**Task goal**:
Using the material that follows, output exactly the lines from the one containing "1. All pull requests must pass unit tests." through the one containing "5. If you decide", with both ends kept.
═════ Information supplied
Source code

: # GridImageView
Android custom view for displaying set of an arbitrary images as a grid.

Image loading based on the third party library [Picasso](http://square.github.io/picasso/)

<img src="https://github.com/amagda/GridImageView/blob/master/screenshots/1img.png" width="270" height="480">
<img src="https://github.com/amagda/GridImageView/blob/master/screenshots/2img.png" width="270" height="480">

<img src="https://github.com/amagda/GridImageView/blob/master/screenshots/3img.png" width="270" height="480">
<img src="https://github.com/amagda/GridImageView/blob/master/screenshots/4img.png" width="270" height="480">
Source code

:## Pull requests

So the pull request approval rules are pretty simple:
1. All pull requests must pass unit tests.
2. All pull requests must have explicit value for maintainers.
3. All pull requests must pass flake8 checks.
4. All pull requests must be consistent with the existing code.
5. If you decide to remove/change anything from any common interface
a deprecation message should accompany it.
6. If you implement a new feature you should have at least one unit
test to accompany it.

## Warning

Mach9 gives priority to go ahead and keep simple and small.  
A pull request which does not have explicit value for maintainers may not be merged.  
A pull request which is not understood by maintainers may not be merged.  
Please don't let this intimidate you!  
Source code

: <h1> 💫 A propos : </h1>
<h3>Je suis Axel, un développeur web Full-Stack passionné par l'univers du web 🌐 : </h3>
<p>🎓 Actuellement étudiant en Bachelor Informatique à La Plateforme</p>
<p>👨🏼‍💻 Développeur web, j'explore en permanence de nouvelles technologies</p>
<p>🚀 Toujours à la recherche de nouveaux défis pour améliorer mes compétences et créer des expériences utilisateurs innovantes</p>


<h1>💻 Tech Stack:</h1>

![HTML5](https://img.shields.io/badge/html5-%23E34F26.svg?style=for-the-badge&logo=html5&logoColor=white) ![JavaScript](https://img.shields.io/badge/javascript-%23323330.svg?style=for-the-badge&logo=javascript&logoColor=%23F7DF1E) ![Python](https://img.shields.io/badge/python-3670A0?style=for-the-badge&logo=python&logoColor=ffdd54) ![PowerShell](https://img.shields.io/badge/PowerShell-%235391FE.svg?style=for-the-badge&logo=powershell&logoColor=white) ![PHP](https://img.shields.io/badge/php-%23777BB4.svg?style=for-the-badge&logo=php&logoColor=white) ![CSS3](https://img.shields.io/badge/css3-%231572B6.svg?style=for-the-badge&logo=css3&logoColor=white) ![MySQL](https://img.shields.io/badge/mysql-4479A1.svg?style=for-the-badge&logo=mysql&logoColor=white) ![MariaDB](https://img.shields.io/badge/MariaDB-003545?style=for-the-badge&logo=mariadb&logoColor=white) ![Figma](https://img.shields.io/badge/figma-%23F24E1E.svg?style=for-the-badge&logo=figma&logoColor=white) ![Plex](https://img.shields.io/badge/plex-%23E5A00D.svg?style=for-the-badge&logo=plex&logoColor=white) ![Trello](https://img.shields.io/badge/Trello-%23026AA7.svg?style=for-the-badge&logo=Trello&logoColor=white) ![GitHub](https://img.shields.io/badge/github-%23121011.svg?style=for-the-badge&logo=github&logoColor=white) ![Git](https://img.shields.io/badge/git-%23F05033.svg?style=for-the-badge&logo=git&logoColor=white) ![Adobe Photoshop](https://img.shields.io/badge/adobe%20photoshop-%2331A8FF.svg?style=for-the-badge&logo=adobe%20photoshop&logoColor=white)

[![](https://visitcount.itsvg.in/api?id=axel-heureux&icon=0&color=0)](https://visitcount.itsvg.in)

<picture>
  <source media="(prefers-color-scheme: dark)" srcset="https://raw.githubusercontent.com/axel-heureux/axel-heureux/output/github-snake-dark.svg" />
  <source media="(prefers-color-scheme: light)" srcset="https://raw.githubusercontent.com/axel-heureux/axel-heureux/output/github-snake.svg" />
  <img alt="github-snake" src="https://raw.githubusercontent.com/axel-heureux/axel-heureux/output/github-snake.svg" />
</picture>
══════════
**Response area**:
1. All pull requests must pass unit tests.
2. All pull requests must have explicit value for maintainers.
3. All pull requests must pass flake8 checks.
4. All pull requests must be consistent with the existing code.
5. If you decide to remove/change anything from any common interface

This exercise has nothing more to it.